*TASK DETAILS*: Go line by line through the records below. Copy whichever lines contain the string "What".

DATA FOR PROCESSING Start Marker

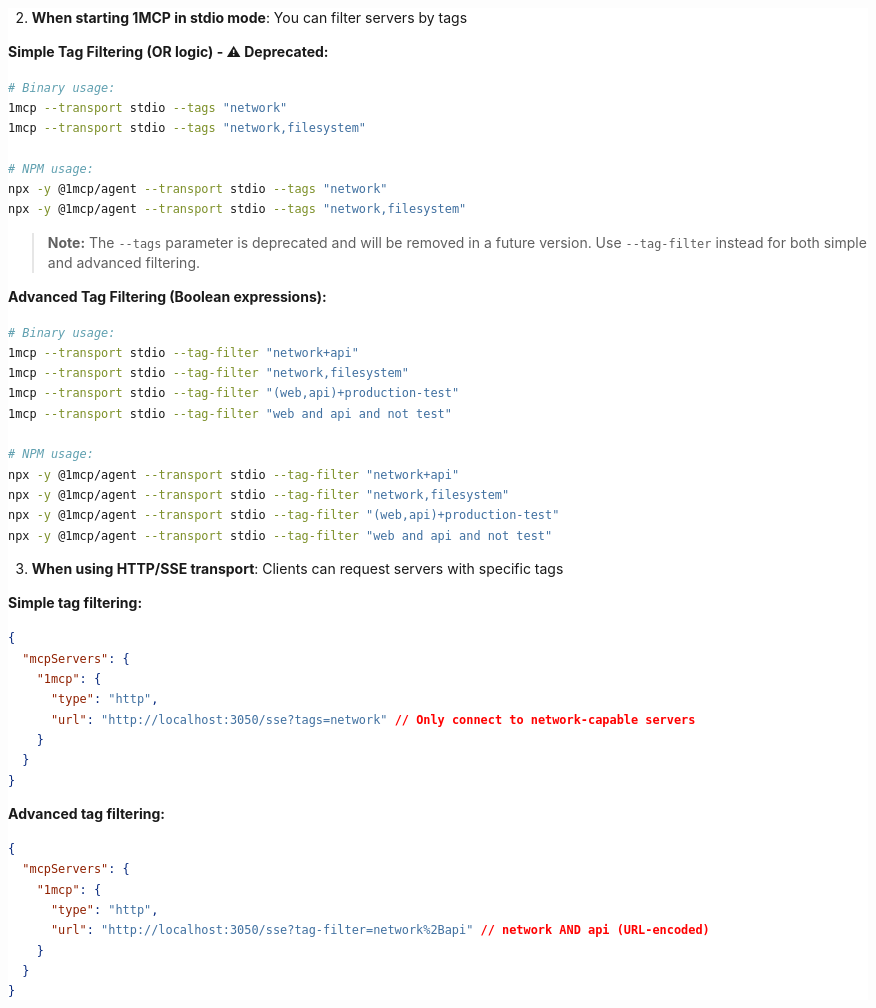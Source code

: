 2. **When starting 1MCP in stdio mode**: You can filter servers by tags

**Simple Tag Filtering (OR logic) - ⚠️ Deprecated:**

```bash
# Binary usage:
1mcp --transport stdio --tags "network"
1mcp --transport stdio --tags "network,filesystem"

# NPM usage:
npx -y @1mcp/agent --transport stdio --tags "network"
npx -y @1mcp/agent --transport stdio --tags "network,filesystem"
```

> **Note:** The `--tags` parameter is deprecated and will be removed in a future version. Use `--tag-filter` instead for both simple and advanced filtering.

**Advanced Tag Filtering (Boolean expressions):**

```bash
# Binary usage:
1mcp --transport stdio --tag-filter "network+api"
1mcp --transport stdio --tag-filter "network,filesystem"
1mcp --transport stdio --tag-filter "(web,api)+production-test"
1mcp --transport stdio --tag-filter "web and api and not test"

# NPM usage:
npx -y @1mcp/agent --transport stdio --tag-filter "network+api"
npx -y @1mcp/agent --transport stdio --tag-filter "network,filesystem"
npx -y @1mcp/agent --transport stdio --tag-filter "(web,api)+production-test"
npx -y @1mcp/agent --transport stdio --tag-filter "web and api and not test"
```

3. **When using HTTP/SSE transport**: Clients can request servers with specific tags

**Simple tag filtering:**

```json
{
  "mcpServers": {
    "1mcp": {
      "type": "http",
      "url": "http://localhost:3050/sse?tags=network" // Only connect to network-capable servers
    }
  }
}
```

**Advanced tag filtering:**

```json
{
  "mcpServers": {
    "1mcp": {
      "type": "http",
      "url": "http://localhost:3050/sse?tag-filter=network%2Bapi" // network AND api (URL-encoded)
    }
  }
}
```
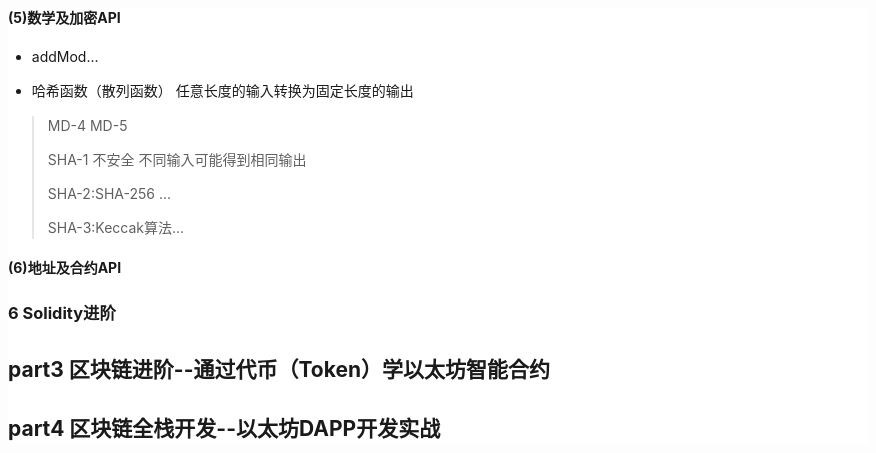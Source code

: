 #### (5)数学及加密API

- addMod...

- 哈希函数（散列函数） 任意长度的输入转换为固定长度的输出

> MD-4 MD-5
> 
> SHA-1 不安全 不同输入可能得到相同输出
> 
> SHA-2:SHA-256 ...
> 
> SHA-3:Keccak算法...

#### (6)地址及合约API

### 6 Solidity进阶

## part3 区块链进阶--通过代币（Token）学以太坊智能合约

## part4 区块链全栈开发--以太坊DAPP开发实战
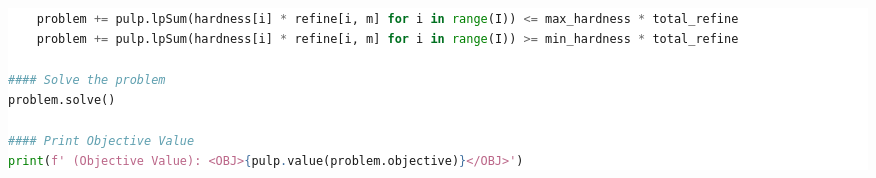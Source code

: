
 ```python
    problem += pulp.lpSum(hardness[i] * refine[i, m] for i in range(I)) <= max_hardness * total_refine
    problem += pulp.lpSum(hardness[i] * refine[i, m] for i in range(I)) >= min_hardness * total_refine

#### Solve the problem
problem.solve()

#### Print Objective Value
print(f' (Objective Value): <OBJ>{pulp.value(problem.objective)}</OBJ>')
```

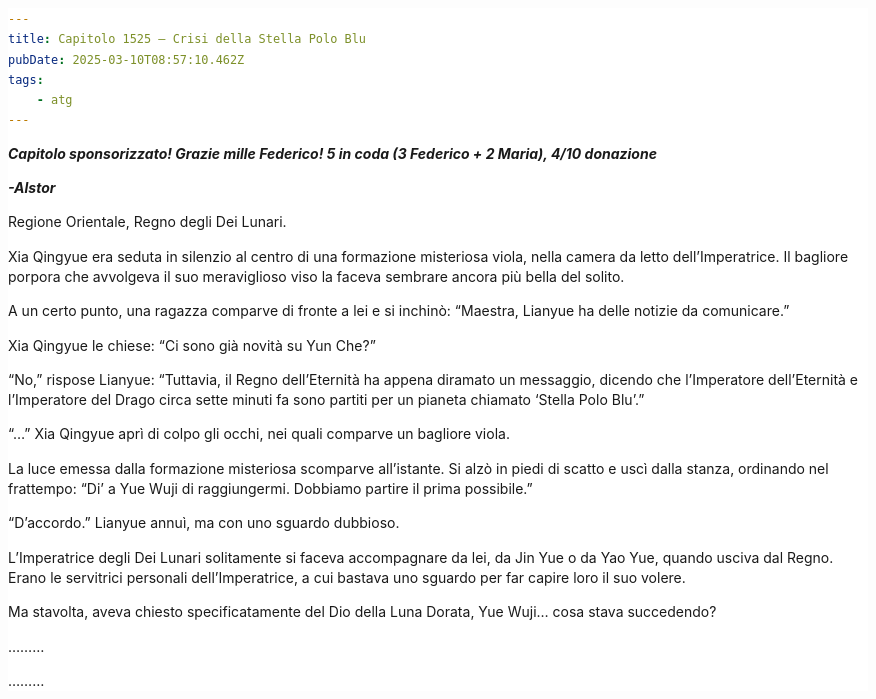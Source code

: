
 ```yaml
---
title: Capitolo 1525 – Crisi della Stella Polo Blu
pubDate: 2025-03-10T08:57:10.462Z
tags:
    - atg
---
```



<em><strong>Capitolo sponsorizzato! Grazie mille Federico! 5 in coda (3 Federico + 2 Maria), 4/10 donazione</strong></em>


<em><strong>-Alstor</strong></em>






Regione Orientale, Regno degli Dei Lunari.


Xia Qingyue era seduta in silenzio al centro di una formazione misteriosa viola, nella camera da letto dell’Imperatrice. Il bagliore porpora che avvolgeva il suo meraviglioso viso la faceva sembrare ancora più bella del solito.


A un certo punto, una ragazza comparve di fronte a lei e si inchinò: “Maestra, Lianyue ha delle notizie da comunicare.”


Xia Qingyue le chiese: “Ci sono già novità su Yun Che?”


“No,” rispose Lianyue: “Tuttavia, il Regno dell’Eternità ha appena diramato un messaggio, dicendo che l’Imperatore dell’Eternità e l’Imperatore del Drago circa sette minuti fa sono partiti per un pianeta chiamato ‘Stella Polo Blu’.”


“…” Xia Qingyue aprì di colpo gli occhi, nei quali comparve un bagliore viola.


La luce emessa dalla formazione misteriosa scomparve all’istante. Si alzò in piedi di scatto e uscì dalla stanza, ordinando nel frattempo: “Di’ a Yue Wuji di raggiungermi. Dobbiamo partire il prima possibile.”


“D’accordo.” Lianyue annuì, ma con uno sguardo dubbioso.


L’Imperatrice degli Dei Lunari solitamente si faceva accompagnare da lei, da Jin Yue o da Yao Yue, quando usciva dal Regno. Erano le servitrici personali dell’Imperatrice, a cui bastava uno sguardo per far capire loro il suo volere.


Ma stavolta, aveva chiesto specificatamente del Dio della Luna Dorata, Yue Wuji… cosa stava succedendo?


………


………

DATA FOR PROCESSING End Marker
DATA FOR PROCESSING Start Marker

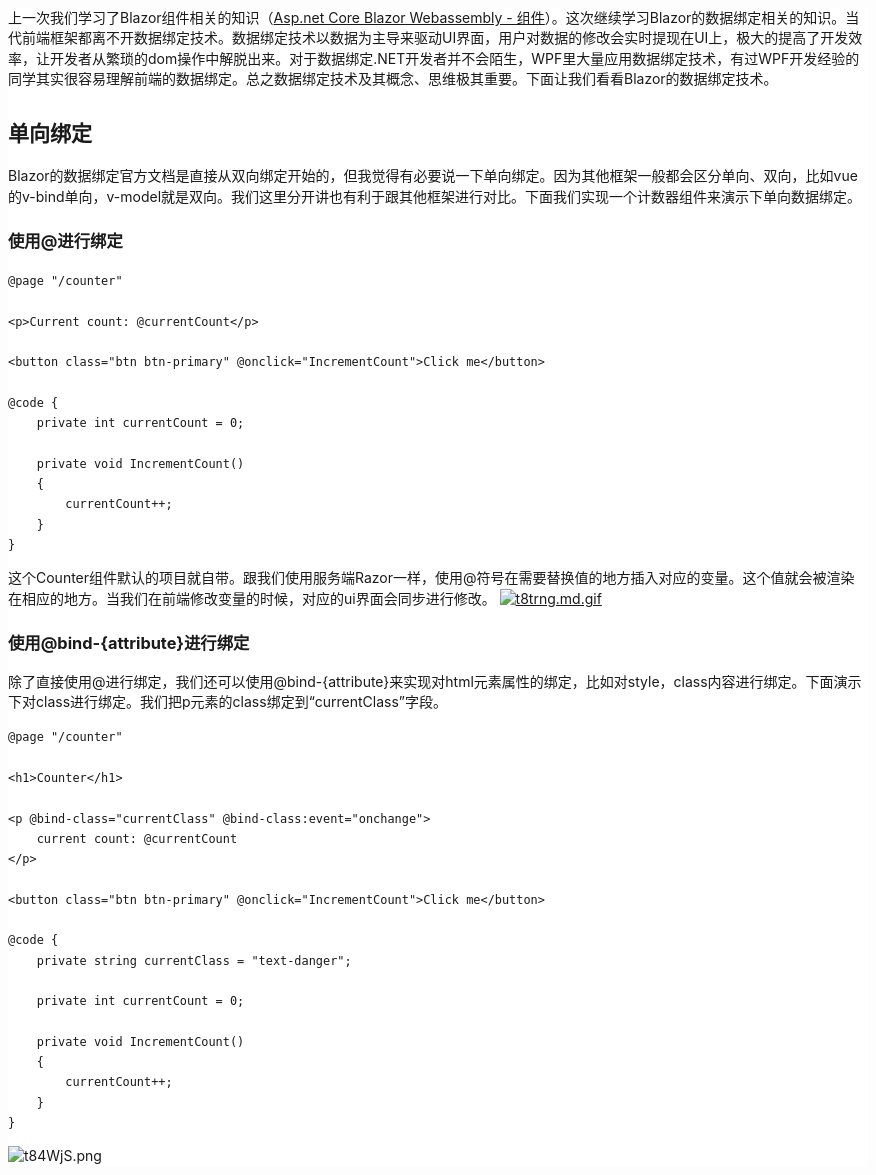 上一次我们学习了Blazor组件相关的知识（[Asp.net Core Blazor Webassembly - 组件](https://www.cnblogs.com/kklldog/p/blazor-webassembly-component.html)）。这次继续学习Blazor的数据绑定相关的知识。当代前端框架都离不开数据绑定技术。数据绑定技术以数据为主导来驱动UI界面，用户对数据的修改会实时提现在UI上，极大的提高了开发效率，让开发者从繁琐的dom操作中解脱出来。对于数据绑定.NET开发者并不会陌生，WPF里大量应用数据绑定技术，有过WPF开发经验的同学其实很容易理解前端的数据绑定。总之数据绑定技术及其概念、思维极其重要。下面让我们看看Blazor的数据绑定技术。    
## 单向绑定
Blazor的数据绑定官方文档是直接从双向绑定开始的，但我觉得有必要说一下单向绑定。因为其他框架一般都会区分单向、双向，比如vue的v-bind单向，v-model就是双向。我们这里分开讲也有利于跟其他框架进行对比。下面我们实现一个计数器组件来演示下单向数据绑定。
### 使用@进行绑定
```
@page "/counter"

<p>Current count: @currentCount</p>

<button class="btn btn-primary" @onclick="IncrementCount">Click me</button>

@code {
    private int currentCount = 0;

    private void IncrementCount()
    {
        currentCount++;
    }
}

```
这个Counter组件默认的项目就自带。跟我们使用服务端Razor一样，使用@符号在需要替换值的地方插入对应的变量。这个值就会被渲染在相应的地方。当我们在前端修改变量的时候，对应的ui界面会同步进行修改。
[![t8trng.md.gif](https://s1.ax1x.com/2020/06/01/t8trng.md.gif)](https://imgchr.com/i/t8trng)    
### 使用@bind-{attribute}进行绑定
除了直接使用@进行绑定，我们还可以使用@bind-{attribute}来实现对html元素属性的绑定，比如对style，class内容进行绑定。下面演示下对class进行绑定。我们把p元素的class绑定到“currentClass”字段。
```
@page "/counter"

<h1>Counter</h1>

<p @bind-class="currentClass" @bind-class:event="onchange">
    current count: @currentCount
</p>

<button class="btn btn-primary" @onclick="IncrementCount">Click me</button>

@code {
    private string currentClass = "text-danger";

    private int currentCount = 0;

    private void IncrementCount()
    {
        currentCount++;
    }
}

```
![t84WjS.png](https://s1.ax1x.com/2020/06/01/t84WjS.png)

DATA FOR PROCESSING End Marker
DATA FOR PROCESSING Start Marker

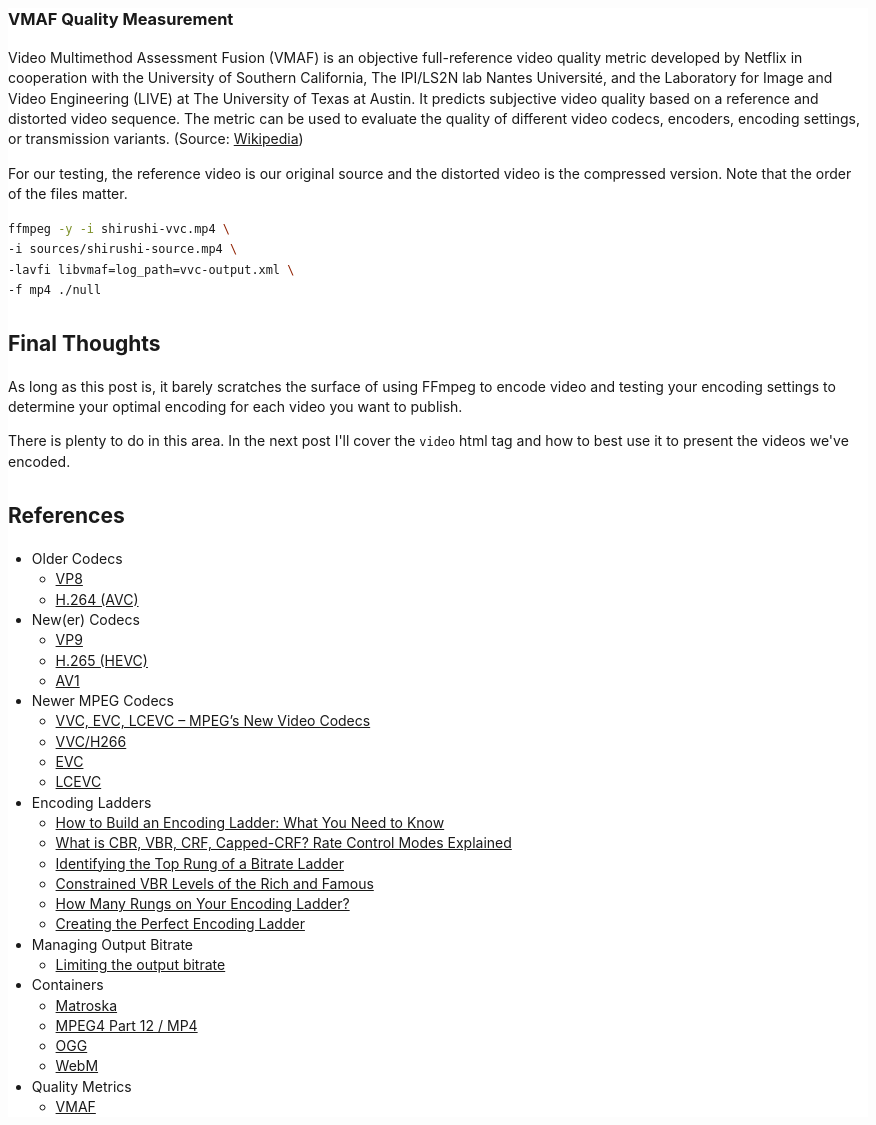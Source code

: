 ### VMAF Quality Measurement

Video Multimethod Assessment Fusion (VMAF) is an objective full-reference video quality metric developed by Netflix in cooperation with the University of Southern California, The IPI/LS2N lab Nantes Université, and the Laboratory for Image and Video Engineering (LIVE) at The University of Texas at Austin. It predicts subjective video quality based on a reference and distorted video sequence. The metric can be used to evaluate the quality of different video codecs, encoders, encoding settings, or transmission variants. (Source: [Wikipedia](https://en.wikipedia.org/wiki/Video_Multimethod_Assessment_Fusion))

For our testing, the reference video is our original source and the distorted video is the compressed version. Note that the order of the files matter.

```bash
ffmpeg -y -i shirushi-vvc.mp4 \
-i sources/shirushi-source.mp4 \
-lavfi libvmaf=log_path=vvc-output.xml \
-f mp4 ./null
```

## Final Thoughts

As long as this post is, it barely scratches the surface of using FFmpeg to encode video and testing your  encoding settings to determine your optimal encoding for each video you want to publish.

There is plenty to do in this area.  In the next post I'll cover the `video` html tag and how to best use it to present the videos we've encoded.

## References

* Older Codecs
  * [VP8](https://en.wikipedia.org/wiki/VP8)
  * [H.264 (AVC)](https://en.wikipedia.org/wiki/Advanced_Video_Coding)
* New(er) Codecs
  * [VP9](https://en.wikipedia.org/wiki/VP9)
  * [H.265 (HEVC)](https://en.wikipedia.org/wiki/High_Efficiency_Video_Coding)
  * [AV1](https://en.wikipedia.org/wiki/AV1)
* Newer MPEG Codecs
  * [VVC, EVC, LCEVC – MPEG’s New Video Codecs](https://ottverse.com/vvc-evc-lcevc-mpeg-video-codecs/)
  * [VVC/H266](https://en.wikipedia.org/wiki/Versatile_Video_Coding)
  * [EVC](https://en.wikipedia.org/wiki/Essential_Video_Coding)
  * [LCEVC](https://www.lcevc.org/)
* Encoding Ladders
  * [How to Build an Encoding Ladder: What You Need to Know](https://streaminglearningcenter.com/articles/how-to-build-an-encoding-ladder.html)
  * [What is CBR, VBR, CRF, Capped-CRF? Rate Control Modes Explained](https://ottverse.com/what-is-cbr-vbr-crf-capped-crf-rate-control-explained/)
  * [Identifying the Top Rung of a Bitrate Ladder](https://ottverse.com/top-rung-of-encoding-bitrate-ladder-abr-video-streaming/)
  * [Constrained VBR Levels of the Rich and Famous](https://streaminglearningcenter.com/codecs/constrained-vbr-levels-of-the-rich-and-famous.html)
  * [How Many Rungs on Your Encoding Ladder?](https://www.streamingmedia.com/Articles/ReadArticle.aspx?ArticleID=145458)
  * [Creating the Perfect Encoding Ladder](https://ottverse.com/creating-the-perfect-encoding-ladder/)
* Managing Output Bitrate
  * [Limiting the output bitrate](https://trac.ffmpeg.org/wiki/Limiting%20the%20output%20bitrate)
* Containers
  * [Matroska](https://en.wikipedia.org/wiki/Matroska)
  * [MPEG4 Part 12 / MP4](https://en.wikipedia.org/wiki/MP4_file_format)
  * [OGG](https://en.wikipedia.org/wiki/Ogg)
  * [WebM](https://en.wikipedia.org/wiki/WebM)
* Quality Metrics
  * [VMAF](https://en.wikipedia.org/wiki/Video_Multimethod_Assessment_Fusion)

DATA FOR PROCESSING End Marker

*SOLUTION TO THIS EXERCISE*:
  * [How to Build an Encoding Ladder: What You Need to Know](https://streaminglearningcenter.com/articles/how-to-build-an-encoding-ladder.html)
  * [What is CBR, VBR, CRF, Capped-CRF? Rate Control Modes Explained](https://ottverse.com/what-is-cbr-vbr-crf-capped-crf-rate-control-explained/)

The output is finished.